先行研究へのコメント

 参照した研究につき、発表順にコメントをしていきたい。以下、まずは参照した研究を列挙しておく。

①土場学 1993:
 「愛というメディア——社会変動のゼマンティーク——」
 『社会学評論』44-3

②高橋徹 2002:
 「愛の関係におけるコミュニケーション・メディアとゼマンティク」
 『意味の歴史社会学』世界思想社

③三上剛史 2007:
 「「切り」つつ「結ぶ」メディアとしての〈愛〉Liebe als Passion(N.Luhmann)解釈のためのノート」
 『国際文化学研究:神戸大学大学院国際文化学研究科紀要』29

④森山至貴 2008:
 「〈愛〉の決疑論」『ソシオロゴス』NO.32

⑤宮台真司 2005:
 『限界の思考』双風舎

1、土場学 1993

 ①の土場論文は、社会学における古くからの対立である社会変動のミクロ的説明とマクロ的説明との対立を超克する道として、著者によればミクロとマクロを連結するメカニズムとして捉えられるルーマン的な「コミュニケーション・メディア」に定位した社会変動論を提示するものである。
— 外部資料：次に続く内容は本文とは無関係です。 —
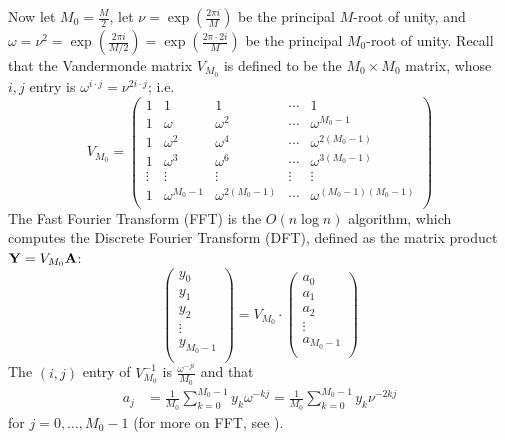 Now let $M_0=\frac{M}{2}$, let
$\nu=\exp(\frac{2\pi i}{M})$ be the principal $M$-root of unity, and
$\omega=\nu^2=\exp(\frac{2\pi i}{M/2})=\exp(\frac{2\pi \cdot 2i}{M})$ be
the principal $M_0$-root of unity. Recall that the
Vandermonde matrix $V_{M_0}$ is defined to be the
$M_0 \times M_0$ matrix, whose $i,j$ entry is
$\omega^{i \cdot j} = \nu^{2 i \cdot j}$;
i.e.
$$
V_{M_0} = \left(
\begin{array}{rrrrr}
1&1&1&\cdots&1\\
1&\omega&\omega^2&\cdots&\omega^{M_0-1}\\
1&\omega^2&\omega^4&\cdots&\omega^{2(M_0-1)}\\
1&\omega^3&\omega^6&\cdots&\omega^{3(M_0-1)}\\
\vdots& \vdots& \vdots& \vdots& \vdots\\
1&\omega^{M_0-1}&\omega^{2(M_0-1)}&\cdots&\omega^{(M_0-1)(M_0-1)}\\
\end{array}
\right)
$$
The Fast Fourier Transform (FFT) is the $O(n \log n)$
algorithm, which computes the Discrete Fourier Transform (DFT), defined
as the matrix product ${\bf Y} = V_{M_0} {\bf A}$:
$$
\left(
\begin{array}{l}
y_0\\
y_1\\
y_2\\
\vdots \\
y_{M_0-1}\\
\end{array}
\right)
= V_{M_0} \cdot
\left(
\begin{array}{l}
a_0\\
a_1\\
a_2\\
\vdots \\
a_{M_0-1}\\
\end{array}
\right)
$$
The $(i,j)$ entry of $V_{M_0}^{-1}$ is $\frac{\omega^{-j i}}{M_0}$
and that
\begin{align}
\label{eqn:ajdef}
a_j &=\frac{1}{M_0} \sum_{k=0}^{M_0-1} y_k \omega^{-kj}
=\frac{1}{M_0} \sum_{k=0}^{M_0-1} y_k \nu^{-2kj}
\end{align}
for $j=0,\ldots,M_0-1$ (for more on FFT, see \cite{cormen}).

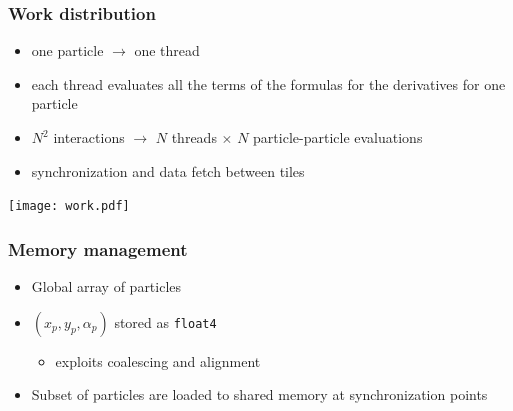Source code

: \documentclass[12pt,english,dvipsnames]{beamer}
\begin{document}
  \begin{frame}
    \frametitle{Work distribution}
    \begin{itemize}
      \item one particle \(\longrightarrow\) one thread
      \item each thread evaluates all the terms
        of the formulas for the derivatives
        for one particle
      \item \(N^2\) interactions \(\longrightarrow\)
        \(N\) threads \(\times\) \(N\) particle-particle evaluations
      \item synchronization and data fetch between tiles
    \end{itemize}
  \end{frame}

  \begin{frame}
    \centering
    \texttt{[image: work.pdf]}
  \end{frame}

  \begin{frame}
    \frametitle{Memory management}
    \begin{itemize}
      \item Global array of particles
      \item \((x_p, y_p, α_p)\) stored as \texttt{float4}
        \begin{itemize}
          \item exploits coalescing and alignment
        \end{itemize}
      \item Subset of particles
        are loaded to shared memory
        at synchronization points
    \end{itemize}
  \end{frame}
\end{document}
 そこではルーマンのメディア論についての著者独自の語り直しが行われた上で、「愛のゼマンティクの進化」過程が、ルーマンの叙述を参考にしつつも、これまた著者独自の仕方で語り直される。

 さて、その理論的な試み全体の評価は私の手にあまるが、ルーマンの「愛」の概念の研究として見るなら、本論文は本稿が第1章第2節2-4で扱った規定、愛において「他者は体験し、私は行為する」という規定を正確に捉えていることに利点がある。

 ただし、それがルーマンの「愛」の概念の全体的研究でないことを示すために強いて「外在」的な限界の指摘—つまり、いかなる意味でも本論文自体の価値を損なうものではないような限界の指摘—を行うとすれば、ルーマンがそこに見ている諸困難(本稿の第1章第2節2-4-1~2-4-3)が視野に入っているわけではないし、当然のことだが、当時出版されていないLUの叙述に属する、私たちが第1章第2節2-2、2-3で扱う諸論点も含まれていない。

 また「愛のゼマンティクの進化」についての歴史叙述もよく整理されたものであり参考になるが、ルーマン自身の叙述に丁寧に寄り添ったものではなく、独自研究の色彩がかなり強いものとなっている。

2、高橋徹 2002

 ②の高橋の著作は、これまで抽象的な理論(家)と見なされ等閑視されてきたルーマン(理論)の歴史的な側面を押し出す研究であり、ルーマンの理論自身がルーマンによって近代社会に即した歴史的なものとして提示されていることを示すことを主要な目的とするものである。

 その研究の主な対象は『社会構造とゼマンティク』だが、その「特別版」である『情熱としての愛』にも一章が充てられている。さて、この著作の目的自体は徹底的に妥当なものと思われる。ここでも私はルーマンの「愛」の概念の全体的研究とはなっていないことを示すために、これまた「外在」的な限界の指摘を行うことにしよう。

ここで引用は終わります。